→ Work request
Look through the records below for the line with "- Successfully led". Return that line and each one after it up to and including the line with "#### Rapid Prototyping Space Management", exactly.

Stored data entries
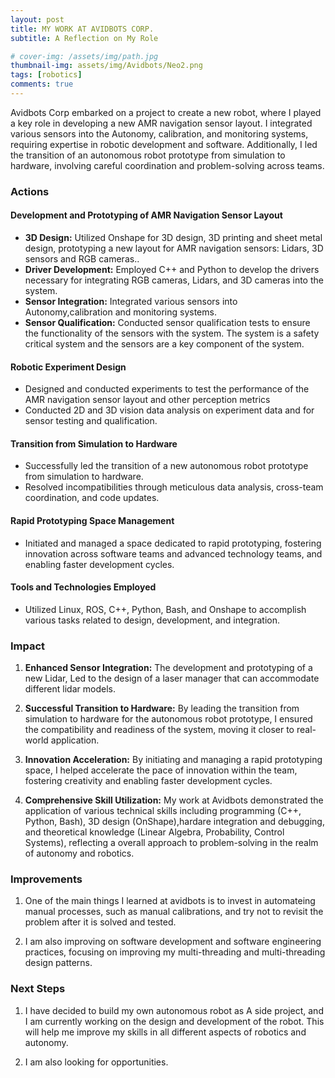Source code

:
 ```yaml
---
layout: post
title: MY WORK AT AVIDBOTS CORP.
subtitle: A Reflection on My Role

# cover-img: /assets/img/path.jpg
thumbnail-img: assets/img/Avidbots/Neo2.png
tags: [robotics]
comments: true
---
```

Avidbots Corp embarked on a project to create a new robot, where I played a key role in developing a new AMR navigation sensor layout. I integrated various sensors into the Autonomy, calibration, and monitoring systems, requiring expertise in robotic development and software. Additionally, I led the transition of an autonomous robot prototype from simulation to hardware, involving careful coordination and problem-solving across teams.

### Actions

#### Development and Prototyping of AMR Navigation Sensor Layout
- **3D Design:** Utilized Onshape for 3D design, 3D printing and sheet metal design, prototyping a new layout for AMR navigation sensors: Lidars, 3D sensors and RGB cameras..
- **Driver Development:** Employed C++ and Python to develop the drivers necessary for integrating RGB cameras, Lidars, and 3D cameras into the system. 
- **Sensor Integration:** Integrated various sensors into Autonomy,calibration and monitoring systems.
- **Sensor Qualification:** Conducted sensor qualification tests to ensure the functionality of the sensors with the system. The system is a safety critical system and the sensors are a key component of the system.

#### Robotic Experiment Design
- Designed and conducted experiments to test the performance of the AMR navigation sensor layout and other perception metrics
- Conducted 2D and 3D vision data analysis on experiment data and for sensor testing and qualification.

#### Transition from Simulation to Hardware
- Successfully led the transition of a new autonomous robot prototype from simulation to hardware.
- Resolved incompatibilities through meticulous data analysis, cross-team coordination, and code updates.

#### Rapid Prototyping Space Management
- Initiated and managed a space dedicated to rapid prototyping, fostering innovation across software teams and advanced technology teams, and enabling faster development cycles.

#### Tools and Technologies Employed
- Utilized Linux, ROS, C++, Python, Bash, and Onshape to accomplish various tasks related to design, development, and integration.

### Impact

1. **Enhanced Sensor Integration:** The development and prototyping of a new Lidar, Led to the design of a laser manager that can accommodate different lidar models. 

2. **Successful Transition to Hardware:** By leading the transition from simulation to hardware for the autonomous robot prototype, I ensured the compatibility and readiness of the system, moving it closer to real-world application.
   
3. **Innovation Acceleration:** By initiating and managing a rapid prototyping space, I helped accelerate the pace of innovation within the team, fostering creativity and enabling faster development cycles.
   
4. **Comprehensive Skill Utilization:** My work at Avidbots demonstrated the application of various technical skills including programming (C++, Python, Bash), 3D design (OnShape),hardare integration and debugging, and theoretical knowledge (Linear Algebra, Probability, Control Systems), reflecting a overall approach to problem-solving in the realm of autonomy and robotics.

### Improvements

1. One of the main things I learned at avidbots is to invest in automateing manual processes, such as manual calibrations, and try not to revisit the problem after it is solved and tested.

2. I am also improving on software development and software engineering practices, focusing on improving my multi-threading and  multi-threading design patterns.

### Next Steps

1. I have decided to build my own autonomous robot as A side project, and I am currently working on the design and development of the robot. This will help me improve my skills in all different aspects of robotics and autonomy.

2. I am also looking for opportunities.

→ Exercise response
- Successfully led the transition of a new autonomous robot prototype from simulation to hardware.
- Resolved incompatibilities through meticulous data analysis, cross-team coordination, and code updates.

#### Rapid Prototyping Space Management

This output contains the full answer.